# Autogeek's Car of the Week - 1994 Porsche 964 Turbo 3.6- Thursday, September 15th



## Mike Phillips (Jan 26, 2007)

*Autogeek's Car of the Week - 1994 Porsche 964 Turbo 3.6- Thursday, September 15th*

Sam just dropped off his Porsche, told me the car was recently taken up to 175 mph before the road ran out and there was still 1000 RPM before redline was hit.

*Back on topic... here she is in all her glory...*










*Looking good!*









Were going to use CarPro Ceramic Paint Protection Coating on the paint.









I inspected the paint using the Brinkmann Swirl Finder Light and while it has some swirls and scratches, it's not near as bad as the first time I buffed it out so hats off to Sam for doing a good job of carefully maintaining the finish for the last year or so...

To remove the swirls and scratches we're going to use Wolfgang Total Swirl Remover, followed by Wolfgang Finishing Glaze and we're going to use a combination of Porter Cable 7424XP DA Polishers and Flex PE-14 Rotary Buffers with Lake Country Hydro-Tech Pads including the 3.5" pads on Optimum Adapters for doing surgical correction work on tight areas and thin panels.










First up will be washing the car followed by car using the CarPro Iron X Iron Remover and then we'll clay the paint.









We'll be posting pictures of this project on the fly to my Facebook page and then on Friday I'll try to post pictures taken using my Canon Rebel

We have a team of people arriving starting at 5:00pm tomorrow so my job before then is to get the car washed, decontaminated, clayed and taped-off before the fun begins.

Then we can start doing this...


----------



## Mike Phillips (Jan 26, 2007)

First thing this morning I washed the car thoroughly but gently as the paint is still overall in pretty good shape.
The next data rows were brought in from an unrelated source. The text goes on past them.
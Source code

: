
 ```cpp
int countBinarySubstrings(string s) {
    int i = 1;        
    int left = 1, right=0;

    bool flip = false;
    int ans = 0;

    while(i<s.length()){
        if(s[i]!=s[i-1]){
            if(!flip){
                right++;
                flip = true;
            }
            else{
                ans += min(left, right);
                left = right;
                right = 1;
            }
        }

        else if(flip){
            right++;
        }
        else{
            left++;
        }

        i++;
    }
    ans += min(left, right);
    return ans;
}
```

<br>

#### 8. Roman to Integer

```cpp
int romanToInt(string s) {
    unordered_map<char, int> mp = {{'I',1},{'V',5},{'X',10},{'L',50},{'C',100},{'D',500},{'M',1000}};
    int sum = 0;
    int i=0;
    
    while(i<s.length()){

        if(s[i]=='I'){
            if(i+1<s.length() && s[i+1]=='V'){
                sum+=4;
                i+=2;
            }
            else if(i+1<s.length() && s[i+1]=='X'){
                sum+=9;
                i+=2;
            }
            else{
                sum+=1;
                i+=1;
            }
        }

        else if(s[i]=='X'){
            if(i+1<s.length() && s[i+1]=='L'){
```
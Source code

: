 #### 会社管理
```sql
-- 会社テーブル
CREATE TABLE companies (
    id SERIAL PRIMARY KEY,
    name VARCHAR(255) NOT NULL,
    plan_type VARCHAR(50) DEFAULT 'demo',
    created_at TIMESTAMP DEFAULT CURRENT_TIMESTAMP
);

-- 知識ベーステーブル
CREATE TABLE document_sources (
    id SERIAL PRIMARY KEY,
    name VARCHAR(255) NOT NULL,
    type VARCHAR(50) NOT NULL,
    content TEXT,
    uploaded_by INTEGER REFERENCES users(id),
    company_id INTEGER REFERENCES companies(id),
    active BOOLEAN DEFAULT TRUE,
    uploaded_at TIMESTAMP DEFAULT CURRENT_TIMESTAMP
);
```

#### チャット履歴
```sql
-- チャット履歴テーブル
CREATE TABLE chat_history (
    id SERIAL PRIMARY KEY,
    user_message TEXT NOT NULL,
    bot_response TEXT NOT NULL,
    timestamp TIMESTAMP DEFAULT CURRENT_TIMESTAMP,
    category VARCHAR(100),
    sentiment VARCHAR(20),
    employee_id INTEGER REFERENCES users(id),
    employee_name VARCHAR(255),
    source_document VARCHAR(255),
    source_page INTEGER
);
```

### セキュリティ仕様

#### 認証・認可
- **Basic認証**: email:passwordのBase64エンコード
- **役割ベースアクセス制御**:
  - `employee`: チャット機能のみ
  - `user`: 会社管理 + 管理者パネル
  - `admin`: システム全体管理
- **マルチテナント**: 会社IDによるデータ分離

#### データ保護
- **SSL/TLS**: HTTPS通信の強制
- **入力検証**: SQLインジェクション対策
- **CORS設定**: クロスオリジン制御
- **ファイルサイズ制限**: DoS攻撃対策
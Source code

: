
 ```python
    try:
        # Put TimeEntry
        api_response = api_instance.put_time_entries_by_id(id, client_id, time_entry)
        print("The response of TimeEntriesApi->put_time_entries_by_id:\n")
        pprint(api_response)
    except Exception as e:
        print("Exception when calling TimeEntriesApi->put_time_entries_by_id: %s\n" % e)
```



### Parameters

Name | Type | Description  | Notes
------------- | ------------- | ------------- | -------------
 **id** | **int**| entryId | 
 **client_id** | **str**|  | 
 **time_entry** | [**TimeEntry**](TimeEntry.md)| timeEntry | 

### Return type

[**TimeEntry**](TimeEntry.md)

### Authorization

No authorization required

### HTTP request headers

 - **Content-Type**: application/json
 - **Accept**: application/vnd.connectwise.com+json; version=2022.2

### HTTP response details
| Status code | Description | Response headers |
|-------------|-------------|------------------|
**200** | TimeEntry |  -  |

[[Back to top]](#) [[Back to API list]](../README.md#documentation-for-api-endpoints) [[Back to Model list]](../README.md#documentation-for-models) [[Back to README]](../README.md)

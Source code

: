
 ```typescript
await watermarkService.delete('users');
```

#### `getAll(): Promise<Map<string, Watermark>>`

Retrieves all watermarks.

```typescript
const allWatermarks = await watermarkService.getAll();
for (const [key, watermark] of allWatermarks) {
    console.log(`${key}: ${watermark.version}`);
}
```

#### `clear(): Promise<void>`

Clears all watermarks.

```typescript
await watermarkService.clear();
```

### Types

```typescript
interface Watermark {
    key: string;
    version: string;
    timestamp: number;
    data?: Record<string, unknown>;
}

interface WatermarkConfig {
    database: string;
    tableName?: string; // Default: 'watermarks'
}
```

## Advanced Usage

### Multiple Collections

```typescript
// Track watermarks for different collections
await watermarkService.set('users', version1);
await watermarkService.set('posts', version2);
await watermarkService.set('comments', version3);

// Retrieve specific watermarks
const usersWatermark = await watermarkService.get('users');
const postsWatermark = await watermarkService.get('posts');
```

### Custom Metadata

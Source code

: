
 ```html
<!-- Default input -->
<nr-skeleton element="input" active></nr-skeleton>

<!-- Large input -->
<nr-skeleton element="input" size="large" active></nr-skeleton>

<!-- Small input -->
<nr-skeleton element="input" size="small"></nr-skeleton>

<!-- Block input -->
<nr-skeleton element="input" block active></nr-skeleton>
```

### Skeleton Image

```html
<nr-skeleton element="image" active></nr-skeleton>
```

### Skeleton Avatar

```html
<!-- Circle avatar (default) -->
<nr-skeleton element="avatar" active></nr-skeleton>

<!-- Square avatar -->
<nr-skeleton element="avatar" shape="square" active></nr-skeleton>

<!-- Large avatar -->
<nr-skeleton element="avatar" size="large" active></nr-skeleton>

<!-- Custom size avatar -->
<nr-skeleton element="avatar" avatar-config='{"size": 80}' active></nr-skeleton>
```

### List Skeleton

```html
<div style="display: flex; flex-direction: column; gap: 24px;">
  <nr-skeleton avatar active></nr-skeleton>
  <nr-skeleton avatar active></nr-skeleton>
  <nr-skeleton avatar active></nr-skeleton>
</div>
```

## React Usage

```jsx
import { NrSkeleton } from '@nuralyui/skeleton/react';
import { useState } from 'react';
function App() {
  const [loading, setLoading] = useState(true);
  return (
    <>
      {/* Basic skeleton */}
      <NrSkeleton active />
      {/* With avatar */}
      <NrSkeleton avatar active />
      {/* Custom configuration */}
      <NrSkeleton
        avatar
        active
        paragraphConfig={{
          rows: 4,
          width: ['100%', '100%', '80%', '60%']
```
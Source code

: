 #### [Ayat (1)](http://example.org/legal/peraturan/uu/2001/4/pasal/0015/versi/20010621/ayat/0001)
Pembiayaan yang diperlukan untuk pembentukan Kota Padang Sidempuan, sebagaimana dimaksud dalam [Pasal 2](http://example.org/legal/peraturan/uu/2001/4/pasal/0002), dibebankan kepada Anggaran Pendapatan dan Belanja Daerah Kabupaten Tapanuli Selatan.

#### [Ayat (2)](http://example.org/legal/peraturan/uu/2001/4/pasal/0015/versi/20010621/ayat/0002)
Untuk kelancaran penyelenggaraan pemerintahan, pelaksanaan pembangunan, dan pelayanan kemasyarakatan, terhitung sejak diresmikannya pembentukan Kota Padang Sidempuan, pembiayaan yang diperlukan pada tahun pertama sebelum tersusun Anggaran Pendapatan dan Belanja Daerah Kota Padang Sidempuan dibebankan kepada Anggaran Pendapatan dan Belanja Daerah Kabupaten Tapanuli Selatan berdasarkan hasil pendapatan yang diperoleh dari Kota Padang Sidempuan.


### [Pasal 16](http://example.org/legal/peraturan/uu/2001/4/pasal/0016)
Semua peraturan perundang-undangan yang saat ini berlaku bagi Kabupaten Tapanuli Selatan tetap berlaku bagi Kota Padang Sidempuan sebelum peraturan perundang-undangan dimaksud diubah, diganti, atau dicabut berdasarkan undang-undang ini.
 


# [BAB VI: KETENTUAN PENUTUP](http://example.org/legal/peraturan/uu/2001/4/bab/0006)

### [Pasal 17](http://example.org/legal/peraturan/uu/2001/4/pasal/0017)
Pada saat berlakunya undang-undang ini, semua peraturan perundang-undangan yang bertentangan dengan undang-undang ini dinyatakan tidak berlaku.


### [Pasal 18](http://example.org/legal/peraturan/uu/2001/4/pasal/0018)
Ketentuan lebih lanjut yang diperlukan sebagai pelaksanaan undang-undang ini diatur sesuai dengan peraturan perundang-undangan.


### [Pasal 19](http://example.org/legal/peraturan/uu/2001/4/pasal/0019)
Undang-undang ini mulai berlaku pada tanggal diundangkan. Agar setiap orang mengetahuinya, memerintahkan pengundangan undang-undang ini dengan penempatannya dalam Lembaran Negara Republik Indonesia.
In my e-book there's a section on the two different ways to wash a car (using a normal car wash), and this is the gentle approach.

Before I washed it here's what polish residue looks like after it's dried into fuzzy gaskets like used around the sunroof.


















*First up... wash the wheels and tires... soft Boar's Hair Brush, lug nut brush and Wolfgang Tire and Wheel Cleaner*









*The Lug nut brush works really well for cleaning the barrels*









*Bristles are flexible to get into intricate areas and agitate cleaner with roadgrime and brake dust *









*Daytona Speedmaster Wheel Brush for getting behind the wheel and into tight areas...*









*First wheel cleaned and rinsed...*









Sprayed on Iron X and let dwell, as you can see the wheels were actually pretty free of any iron contamination... that's a good thing although I know everyone wants to see a lot of color running off the rim... (that would mean the wheel was in fact embedded with iron filings. 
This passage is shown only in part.